Lawyer's response to client's bad Avvo review leads to disciplinary complaint


An Illinois employment lawyer is accused of revealing confidential information about a former client when the lawyer responded online to a negative review on Avvo.

Lawyer Betty Tsamis posted a response after her ex-client claimed Tsamis accepted a $1,500 fee even though she “knew full well that a law in Illinois would prevent me from obtaining unemployment benefits,” according to the disciplinary complaint by the Illinois Attorney Registration and Disciplinary Commission. The Legal Profession Blog noted the complaint.

The former client had been fired from a job as a flight attendant based on allegations he assaulted a colleague during a flight. Tsamis wrote that the client did not reveal to her all the facts of the situation that led to his firing, and when she reviewed his personnel file, she advised him he would likely lose, the complaint says. Yet the client opted to proceed, Tsamis wrote.

“I dislike it very much when my clients lose, but I cannot invent positive facts for clients when they are not there. I feel badly for him, but his own actions in beating up a female co-worker are what caused the consequences he is now so upset about,” Tsamis allegedly wrote.

Before posting, Tsamis had asked the client to remove the review, but he refused unless she refunded his fee, the complaint says. Avvo took down the review, but the client posted a new, albeit shorter review with the fee allegation—and that’s when Tsamis responded online.
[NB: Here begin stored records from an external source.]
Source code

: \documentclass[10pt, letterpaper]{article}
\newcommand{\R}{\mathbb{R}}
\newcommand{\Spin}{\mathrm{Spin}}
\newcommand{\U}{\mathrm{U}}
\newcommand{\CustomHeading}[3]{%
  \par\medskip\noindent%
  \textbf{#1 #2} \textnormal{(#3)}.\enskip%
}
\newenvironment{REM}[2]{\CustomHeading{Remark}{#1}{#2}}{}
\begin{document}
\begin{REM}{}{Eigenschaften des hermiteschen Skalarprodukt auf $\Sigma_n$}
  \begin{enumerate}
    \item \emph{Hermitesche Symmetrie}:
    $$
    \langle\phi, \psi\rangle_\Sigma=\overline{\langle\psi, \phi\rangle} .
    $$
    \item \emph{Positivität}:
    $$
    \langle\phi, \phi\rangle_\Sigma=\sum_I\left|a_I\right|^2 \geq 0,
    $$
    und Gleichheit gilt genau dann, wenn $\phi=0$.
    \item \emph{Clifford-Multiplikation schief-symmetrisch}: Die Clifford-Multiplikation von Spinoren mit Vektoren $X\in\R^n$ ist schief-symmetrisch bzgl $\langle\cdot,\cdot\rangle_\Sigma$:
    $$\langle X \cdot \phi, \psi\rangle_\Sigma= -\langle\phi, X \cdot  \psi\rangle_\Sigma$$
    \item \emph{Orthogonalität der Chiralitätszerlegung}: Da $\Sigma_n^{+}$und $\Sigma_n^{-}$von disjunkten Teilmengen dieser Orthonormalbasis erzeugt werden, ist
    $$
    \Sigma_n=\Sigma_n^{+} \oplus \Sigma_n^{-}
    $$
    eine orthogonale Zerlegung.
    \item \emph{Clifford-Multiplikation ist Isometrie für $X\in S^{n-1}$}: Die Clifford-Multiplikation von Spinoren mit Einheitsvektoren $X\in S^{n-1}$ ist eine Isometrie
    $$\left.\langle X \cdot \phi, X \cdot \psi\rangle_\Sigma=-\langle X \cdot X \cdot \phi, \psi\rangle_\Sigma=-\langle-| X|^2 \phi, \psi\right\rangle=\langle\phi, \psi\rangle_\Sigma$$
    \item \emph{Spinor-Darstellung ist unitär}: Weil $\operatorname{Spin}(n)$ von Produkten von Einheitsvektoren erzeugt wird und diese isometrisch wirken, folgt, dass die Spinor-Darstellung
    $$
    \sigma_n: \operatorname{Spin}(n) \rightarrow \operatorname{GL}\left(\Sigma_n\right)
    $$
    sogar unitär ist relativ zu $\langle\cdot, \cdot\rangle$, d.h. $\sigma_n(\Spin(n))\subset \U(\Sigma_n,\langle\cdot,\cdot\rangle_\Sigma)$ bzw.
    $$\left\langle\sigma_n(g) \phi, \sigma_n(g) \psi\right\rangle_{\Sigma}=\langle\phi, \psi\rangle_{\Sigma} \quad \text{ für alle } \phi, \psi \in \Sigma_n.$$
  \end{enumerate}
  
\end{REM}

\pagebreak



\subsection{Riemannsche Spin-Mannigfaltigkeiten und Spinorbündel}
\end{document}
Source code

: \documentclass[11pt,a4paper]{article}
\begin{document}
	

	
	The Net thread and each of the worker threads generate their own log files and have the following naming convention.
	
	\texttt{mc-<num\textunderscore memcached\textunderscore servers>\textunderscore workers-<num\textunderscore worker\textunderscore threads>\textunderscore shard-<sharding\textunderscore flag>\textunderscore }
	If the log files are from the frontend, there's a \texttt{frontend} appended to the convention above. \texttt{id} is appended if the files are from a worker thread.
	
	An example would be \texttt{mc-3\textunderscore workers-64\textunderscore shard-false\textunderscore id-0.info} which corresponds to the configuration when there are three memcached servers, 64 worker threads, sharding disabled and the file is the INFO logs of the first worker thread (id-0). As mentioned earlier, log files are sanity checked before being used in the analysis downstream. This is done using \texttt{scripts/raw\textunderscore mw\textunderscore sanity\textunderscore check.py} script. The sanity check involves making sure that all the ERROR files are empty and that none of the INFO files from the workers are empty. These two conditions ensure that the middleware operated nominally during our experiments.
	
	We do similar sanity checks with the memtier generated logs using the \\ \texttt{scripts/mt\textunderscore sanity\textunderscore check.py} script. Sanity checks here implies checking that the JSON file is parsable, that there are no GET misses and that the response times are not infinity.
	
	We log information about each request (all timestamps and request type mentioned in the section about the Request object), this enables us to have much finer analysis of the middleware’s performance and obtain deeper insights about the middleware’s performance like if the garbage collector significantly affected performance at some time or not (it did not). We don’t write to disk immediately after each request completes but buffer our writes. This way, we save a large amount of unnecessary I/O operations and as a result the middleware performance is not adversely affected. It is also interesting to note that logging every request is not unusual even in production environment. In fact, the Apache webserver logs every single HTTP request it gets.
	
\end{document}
Tsamis’ posted statement was designed to intimidate and embarrass the former client, and to keep him from posting additional information about her, the complaint alleges.

The client is identified as Richard R. in the current Avvo review. Tsamis’ response no longer includes the claim that the client had beaten a co-worker. “I dislike it very much when my clients lose but can assure prospective clients that I do not misrepresent outcomes in any case,” Tsamis now says.

Tsamis is represented by Chicago lawyer Kathryne Hayes of Collins, Bargione & Vuckovich, who was in court and unavailable for comment. Name partner George Collins tells the ABA Journal he thinks the client was not identified by last name on the Avvo website when Tsamis responded to his criticism.

Collins believes Tsamis was entitled under the ethics regulations to break the attorney-client privilege to defend herself against the client’s accusation. “The public feels entitled to slander a lawyer,” he said, “and they don’t realize they’ve blown their privilege when they do.”

“In this case I think Ms. Tsamis had the right to vigorously defend herself,” Collins said. “We intend to defend the case aggressively.”